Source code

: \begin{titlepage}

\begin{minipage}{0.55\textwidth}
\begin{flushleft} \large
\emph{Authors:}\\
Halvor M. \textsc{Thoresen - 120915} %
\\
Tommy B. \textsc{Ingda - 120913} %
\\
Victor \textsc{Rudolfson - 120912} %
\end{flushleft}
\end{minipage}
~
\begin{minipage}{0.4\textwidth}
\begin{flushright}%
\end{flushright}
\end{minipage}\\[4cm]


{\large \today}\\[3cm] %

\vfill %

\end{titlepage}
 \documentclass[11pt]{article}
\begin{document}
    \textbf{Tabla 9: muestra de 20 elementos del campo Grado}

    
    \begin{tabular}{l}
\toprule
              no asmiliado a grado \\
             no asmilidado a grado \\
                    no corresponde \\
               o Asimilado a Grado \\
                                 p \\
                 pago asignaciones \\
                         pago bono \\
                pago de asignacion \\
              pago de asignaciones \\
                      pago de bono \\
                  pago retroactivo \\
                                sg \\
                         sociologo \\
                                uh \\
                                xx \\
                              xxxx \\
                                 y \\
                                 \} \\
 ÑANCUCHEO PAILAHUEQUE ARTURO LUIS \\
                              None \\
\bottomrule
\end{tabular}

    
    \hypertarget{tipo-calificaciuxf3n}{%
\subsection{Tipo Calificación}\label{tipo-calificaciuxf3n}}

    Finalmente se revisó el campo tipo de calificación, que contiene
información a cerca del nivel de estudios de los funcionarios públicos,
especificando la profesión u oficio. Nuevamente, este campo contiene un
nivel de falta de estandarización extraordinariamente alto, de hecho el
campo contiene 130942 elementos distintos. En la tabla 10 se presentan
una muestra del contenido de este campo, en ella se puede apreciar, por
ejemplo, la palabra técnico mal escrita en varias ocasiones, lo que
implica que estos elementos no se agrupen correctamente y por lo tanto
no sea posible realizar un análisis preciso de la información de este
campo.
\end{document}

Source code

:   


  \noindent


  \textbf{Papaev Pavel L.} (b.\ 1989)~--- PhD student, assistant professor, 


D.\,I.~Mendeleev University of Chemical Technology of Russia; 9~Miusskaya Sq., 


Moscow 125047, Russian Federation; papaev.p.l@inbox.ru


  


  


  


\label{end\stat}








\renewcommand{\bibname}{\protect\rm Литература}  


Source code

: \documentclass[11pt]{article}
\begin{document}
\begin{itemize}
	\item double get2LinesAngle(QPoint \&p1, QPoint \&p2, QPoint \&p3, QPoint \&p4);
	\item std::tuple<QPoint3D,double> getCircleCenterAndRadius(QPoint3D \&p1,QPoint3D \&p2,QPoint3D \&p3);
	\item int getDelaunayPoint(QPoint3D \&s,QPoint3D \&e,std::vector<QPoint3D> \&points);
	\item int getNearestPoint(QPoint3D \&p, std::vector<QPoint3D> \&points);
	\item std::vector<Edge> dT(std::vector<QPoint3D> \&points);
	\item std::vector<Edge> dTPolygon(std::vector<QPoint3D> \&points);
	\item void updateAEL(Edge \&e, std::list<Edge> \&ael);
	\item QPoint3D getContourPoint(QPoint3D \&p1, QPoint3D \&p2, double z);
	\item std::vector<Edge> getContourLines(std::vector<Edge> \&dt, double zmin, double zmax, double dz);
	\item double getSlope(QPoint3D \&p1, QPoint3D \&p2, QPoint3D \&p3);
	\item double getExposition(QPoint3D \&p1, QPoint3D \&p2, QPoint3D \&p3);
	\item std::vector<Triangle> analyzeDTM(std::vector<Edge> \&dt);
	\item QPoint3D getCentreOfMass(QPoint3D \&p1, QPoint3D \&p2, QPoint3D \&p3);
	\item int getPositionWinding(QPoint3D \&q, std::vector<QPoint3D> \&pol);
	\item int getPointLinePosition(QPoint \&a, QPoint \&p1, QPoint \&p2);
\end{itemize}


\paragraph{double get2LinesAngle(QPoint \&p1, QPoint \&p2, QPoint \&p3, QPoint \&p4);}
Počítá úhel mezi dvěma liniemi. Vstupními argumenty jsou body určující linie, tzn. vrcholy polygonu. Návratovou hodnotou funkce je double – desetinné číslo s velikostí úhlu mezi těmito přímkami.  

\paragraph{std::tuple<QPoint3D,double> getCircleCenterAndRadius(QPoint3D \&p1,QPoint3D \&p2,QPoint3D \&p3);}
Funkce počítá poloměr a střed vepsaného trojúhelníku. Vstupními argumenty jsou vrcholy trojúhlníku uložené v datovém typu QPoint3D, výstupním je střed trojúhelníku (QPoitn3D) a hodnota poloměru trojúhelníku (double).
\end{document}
━━━━
#### [Directions]
Which lines in the listing have the string "Edge"? Pick them out and copy them.

#### [Answer section]
	\item std::vector<Edge> dT(std::vector<QPoint3D> \&points);
	\item std::vector<Edge> dTPolygon(std::vector<QPoint3D> \&points);
	\item void updateAEL(Edge \&e, std::list<Edge> \&ael);
	\item std::vector<Edge> getContourLines(std::vector<Edge> \&dt, double zmin, double zmax, double dz);
	\item std::vector<Triangle> analyzeDTM(std::vector<Edge> \&dt);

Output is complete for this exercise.